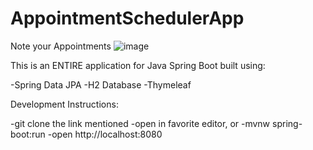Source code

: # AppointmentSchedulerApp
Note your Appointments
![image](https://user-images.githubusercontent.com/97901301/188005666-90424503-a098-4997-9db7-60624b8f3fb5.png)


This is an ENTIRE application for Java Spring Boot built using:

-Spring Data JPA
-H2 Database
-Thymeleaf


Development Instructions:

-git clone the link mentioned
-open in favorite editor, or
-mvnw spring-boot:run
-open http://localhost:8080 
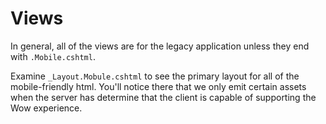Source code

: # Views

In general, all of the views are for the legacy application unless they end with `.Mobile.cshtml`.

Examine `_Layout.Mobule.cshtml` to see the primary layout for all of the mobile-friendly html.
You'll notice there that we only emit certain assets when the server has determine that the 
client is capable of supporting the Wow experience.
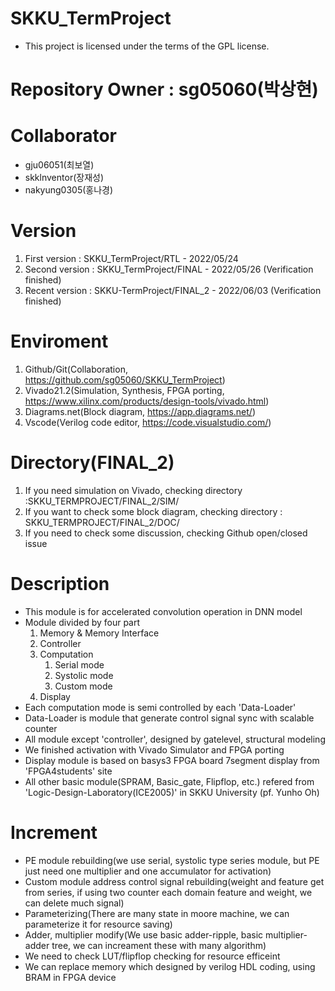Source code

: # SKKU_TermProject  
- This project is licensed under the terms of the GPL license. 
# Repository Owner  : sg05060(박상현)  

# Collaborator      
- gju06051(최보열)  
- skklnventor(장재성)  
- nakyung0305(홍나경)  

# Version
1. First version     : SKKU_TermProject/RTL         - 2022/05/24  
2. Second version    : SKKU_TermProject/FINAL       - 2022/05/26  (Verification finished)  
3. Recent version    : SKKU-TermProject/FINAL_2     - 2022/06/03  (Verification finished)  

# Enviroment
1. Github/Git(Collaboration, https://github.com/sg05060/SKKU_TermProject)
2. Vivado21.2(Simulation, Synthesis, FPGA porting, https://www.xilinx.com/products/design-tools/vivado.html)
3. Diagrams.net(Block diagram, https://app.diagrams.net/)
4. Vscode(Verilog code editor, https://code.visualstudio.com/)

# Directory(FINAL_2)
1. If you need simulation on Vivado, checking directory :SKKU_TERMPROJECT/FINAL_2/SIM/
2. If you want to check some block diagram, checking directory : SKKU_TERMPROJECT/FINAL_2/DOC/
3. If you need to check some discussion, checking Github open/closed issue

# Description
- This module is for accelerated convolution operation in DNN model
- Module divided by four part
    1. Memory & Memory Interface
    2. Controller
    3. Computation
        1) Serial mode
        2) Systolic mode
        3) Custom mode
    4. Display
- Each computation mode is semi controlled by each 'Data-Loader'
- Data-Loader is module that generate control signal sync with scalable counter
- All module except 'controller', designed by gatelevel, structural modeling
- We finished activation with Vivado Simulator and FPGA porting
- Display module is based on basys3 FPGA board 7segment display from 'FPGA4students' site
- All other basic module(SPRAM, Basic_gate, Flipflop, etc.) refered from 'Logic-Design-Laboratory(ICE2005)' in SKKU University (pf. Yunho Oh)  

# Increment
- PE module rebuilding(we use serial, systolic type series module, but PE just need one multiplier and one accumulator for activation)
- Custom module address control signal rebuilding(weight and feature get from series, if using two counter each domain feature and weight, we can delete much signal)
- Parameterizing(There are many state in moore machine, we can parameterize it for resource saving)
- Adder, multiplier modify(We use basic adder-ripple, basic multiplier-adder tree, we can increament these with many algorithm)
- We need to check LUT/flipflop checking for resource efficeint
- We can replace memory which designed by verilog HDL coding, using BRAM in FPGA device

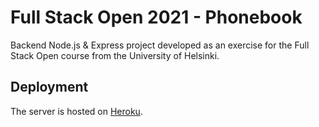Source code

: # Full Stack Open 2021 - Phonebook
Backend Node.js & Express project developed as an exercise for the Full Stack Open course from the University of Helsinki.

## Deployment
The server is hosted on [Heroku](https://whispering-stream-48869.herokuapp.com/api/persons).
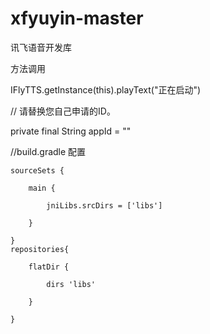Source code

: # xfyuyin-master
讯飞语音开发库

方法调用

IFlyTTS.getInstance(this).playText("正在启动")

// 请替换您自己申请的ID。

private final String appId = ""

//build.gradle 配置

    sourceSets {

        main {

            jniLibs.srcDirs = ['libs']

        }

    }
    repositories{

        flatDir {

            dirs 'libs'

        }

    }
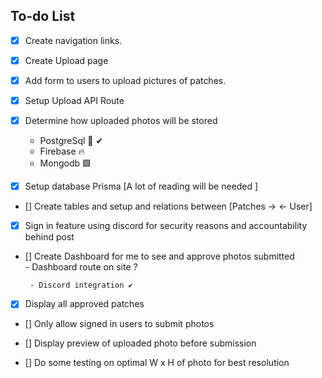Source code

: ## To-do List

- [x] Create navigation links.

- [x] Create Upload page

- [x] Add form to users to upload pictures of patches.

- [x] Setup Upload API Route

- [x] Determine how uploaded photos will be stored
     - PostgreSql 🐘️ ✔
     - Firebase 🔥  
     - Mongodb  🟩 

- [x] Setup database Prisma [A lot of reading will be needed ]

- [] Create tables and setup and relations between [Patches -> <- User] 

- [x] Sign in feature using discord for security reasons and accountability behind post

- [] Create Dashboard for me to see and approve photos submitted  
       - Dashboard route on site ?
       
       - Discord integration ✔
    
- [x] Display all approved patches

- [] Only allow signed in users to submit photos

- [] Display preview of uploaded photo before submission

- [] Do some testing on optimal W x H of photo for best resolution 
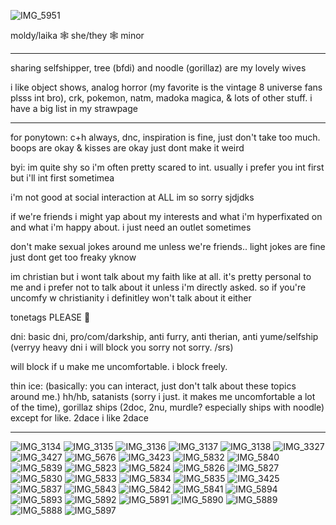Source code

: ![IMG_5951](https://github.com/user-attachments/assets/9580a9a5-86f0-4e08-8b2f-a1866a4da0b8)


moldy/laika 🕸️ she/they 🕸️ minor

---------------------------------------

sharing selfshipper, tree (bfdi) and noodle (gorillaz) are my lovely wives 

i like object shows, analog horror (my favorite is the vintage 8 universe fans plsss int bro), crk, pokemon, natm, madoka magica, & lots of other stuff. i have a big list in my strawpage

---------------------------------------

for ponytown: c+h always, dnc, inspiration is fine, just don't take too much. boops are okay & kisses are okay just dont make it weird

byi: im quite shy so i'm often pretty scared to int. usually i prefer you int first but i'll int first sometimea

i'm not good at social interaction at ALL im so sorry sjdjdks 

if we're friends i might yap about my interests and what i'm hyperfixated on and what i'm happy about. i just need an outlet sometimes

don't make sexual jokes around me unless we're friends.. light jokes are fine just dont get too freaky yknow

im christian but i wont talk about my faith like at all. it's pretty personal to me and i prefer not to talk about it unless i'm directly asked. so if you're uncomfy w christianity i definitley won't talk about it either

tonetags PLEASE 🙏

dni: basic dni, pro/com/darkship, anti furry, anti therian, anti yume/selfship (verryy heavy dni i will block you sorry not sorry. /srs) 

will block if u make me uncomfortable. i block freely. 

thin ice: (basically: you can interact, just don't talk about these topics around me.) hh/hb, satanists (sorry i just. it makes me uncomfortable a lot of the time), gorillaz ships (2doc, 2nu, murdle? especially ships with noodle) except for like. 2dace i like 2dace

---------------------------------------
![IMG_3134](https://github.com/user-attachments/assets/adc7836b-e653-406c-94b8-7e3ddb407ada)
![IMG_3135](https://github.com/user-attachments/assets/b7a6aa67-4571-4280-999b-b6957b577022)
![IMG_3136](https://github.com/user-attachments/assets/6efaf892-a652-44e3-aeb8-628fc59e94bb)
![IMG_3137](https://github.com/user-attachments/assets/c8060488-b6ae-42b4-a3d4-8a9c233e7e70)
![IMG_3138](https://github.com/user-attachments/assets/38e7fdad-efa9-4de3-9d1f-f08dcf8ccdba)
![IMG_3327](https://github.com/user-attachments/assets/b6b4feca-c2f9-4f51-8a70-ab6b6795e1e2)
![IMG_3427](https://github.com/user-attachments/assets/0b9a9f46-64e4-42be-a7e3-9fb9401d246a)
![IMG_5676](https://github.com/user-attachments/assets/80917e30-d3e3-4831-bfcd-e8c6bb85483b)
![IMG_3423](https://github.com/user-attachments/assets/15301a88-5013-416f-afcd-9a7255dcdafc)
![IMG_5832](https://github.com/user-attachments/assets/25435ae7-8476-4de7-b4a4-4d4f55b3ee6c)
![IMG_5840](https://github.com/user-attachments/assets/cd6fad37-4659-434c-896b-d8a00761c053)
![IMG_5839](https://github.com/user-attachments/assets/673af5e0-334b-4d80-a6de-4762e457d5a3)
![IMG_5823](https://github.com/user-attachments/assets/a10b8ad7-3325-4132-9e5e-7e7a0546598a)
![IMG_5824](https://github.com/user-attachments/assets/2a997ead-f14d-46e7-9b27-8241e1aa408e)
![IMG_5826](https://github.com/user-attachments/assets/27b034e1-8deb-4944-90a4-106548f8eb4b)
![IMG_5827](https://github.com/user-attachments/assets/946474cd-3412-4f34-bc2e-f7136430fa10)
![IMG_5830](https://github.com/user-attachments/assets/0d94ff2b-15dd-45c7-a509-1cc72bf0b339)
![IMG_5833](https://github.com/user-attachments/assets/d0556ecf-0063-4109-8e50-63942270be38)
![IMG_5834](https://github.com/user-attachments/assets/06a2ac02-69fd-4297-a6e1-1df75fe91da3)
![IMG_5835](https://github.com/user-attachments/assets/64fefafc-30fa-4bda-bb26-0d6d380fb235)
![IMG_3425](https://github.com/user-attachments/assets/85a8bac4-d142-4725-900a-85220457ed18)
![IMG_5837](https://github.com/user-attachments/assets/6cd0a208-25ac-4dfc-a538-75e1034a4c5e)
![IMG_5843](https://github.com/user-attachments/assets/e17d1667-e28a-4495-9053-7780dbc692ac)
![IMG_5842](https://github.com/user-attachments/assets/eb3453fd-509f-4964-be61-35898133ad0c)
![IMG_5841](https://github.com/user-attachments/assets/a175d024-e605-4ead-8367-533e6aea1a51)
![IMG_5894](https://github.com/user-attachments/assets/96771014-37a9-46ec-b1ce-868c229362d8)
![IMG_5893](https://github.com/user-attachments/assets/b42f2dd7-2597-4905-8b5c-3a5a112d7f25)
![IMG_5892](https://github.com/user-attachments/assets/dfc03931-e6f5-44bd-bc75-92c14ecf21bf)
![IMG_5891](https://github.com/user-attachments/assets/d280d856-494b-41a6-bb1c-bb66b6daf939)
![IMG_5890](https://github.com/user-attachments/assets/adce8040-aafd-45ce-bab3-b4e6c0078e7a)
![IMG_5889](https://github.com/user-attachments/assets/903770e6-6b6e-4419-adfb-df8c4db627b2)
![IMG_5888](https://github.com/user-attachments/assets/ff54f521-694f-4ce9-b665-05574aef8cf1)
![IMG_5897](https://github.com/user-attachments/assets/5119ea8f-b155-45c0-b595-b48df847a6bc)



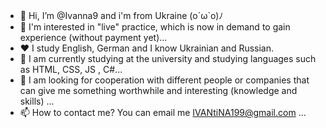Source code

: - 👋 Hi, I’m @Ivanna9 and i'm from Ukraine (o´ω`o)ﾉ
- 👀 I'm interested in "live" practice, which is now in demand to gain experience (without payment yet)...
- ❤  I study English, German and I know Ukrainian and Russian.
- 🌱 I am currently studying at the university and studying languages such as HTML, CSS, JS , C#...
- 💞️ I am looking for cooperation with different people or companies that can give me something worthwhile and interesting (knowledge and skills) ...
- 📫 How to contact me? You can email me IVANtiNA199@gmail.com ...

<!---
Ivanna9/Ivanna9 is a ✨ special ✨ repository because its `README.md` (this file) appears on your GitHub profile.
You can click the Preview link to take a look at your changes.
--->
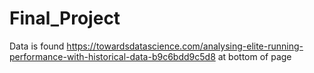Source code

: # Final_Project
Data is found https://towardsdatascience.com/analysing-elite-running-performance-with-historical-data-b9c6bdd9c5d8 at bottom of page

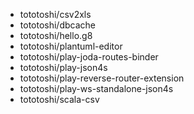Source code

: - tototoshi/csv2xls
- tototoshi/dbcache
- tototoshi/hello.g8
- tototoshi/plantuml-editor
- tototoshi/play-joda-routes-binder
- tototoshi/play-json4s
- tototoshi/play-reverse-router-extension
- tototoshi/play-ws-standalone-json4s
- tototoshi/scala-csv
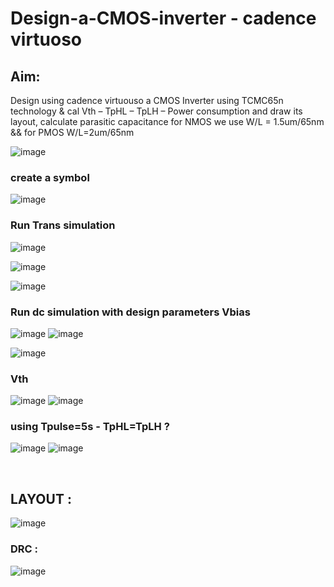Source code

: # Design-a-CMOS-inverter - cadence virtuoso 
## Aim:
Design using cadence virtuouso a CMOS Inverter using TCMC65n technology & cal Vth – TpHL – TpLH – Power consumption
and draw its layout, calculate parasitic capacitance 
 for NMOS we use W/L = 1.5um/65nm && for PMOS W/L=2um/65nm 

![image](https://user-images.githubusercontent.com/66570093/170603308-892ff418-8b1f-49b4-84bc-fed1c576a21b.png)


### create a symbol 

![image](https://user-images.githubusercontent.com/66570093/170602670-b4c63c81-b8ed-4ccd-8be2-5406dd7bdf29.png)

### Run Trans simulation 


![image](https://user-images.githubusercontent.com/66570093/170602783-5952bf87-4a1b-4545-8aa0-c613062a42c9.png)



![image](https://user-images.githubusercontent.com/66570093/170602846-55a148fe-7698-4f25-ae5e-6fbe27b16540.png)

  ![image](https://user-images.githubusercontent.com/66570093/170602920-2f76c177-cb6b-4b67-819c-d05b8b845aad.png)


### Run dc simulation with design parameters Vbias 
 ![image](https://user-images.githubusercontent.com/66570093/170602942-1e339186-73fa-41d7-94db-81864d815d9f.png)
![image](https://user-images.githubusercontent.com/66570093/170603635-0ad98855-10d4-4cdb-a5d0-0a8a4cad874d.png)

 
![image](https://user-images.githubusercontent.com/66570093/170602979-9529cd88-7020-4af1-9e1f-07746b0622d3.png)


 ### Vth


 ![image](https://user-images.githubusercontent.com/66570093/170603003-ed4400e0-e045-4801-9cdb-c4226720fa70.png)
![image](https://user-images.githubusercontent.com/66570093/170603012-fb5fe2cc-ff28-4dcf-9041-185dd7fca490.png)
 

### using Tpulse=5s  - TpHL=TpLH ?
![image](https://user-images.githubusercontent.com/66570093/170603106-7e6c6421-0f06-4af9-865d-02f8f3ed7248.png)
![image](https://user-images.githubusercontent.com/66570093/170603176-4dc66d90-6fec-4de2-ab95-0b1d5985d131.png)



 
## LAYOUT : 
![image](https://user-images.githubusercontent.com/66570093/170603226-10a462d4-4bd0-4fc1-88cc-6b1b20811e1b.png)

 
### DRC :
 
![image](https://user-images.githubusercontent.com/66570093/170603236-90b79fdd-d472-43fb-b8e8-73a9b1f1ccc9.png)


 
__________________________________________________
Task requirements
Above are the records; from them, give again exactly the lines from the one containing "and draw its" through the one containing "### Run dc simulation", both included.

Exercise answer
and draw its layout, calculate parasitic capacitance 
 for NMOS we use W/L = 1.5um/65nm && for PMOS W/L=2um/65nm 

![image](https://user-images.githubusercontent.com/66570093/170603308-892ff418-8b1f-49b4-84bc-fed1c576a21b.png)


### create a symbol 

![image](https://user-images.githubusercontent.com/66570093/170602670-b4c63c81-b8ed-4ccd-8be2-5406dd7bdf29.png)

### Run Trans simulation 


![image](https://user-images.githubusercontent.com/66570093/170602783-5952bf87-4a1b-4545-8aa0-c613062a42c9.png)



![image](https://user-images.githubusercontent.com/66570093/170602846-55a148fe-7698-4f25-ae5e-6fbe27b16540.png)

  ![image](https://user-images.githubusercontent.com/66570093/170602920-2f76c177-cb6b-4b67-819c-d05b8b845aad.png)


### Run dc simulation with design parameters Vbias 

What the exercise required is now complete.